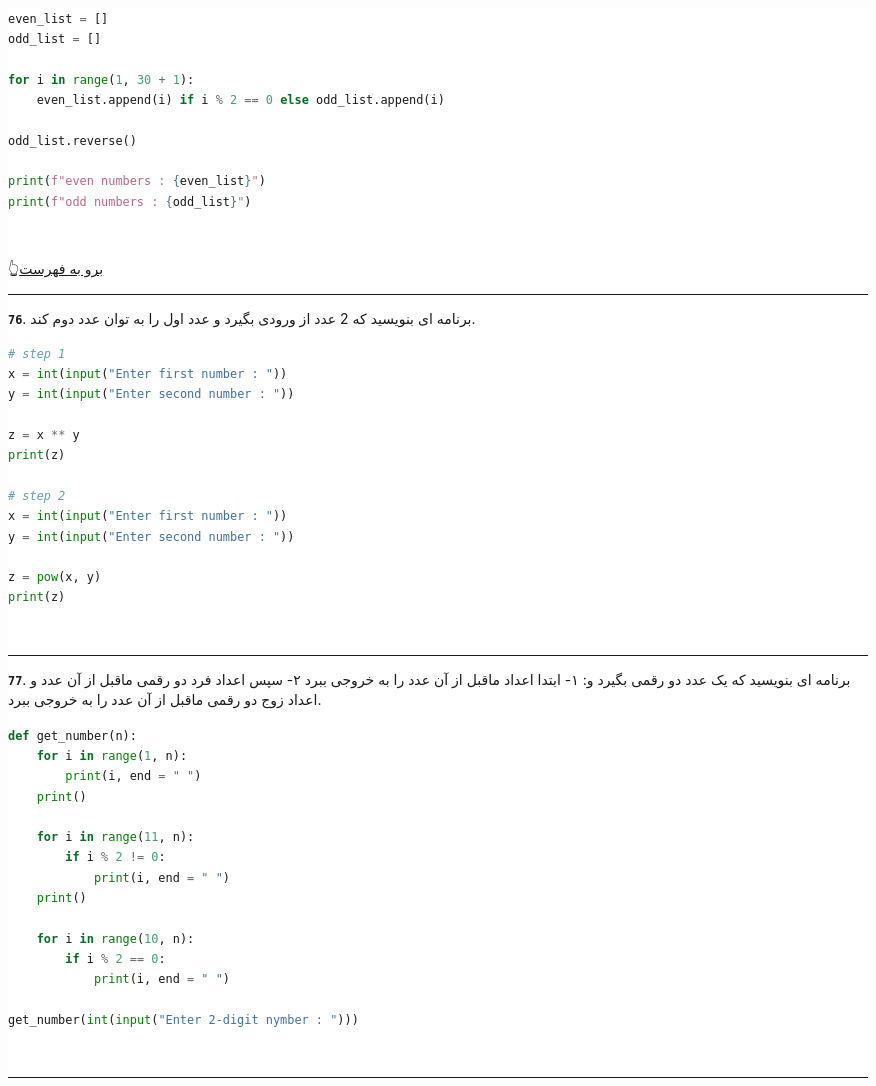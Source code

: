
 ```python
even_list = []
odd_list = []

for i in range(1, 30 + 1):
    even_list.append(i) if i % 2 == 0 else odd_list.append(i)

odd_list.reverse()

print(f"even numbers : {even_list}")
print(f"odd numbers : {odd_list}")
```
<br />

👆[برو به فهرست](#go-to-the-question-list)

---

**`76`**. برنامه ای بنویسید که 2 عدد از ورودی بگیرد و عدد اول را به توان عدد دوم کند.
<br />

```python
# step 1
x = int(input("Enter first number : "))
y = int(input("Enter second number : "))

z = x ** y
print(z)

# step 2
x = int(input("Enter first number : "))
y = int(input("Enter second number : "))

z = pow(x, y)
print(z)

```
<br />

---

**`77`**. برنامه ای بنویسید که یک عدد دو رقمی بگیرد و:
۱- ابتدا اعداد ماقبل از آن عدد را به خروجی ببرد
۲- سپس اعداد فرد دو رقمی ماقبل از آن عدد و اعداد زوج دو رقمی ماقبل از آن عدد را به خروجی ببرد.
<br />

```python
def get_number(n):
    for i in range(1, n):
        print(i, end = " ")
    print()
    
    for i in range(11, n):
        if i % 2 != 0:
            print(i, end = " ")
    print()
    
    for i in range(10, n):
        if i % 2 == 0:
            print(i, end = " ")

get_number(int(input("Enter 2-digit nymber : ")))
```
<br />

---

◆ ◆ ◆ ◆ ◆ ◆ ◆

Aim of the task =
The answer must consist of every line from the data that holds the string "بگیرد".

Answer =
**`76`**. برنامه ای بنویسید که 2 عدد از ورودی بگیرد و عدد اول را به توان عدد دوم کند.
**`77`**. برنامه ای بنویسید که یک عدد دو رقمی بگیرد و:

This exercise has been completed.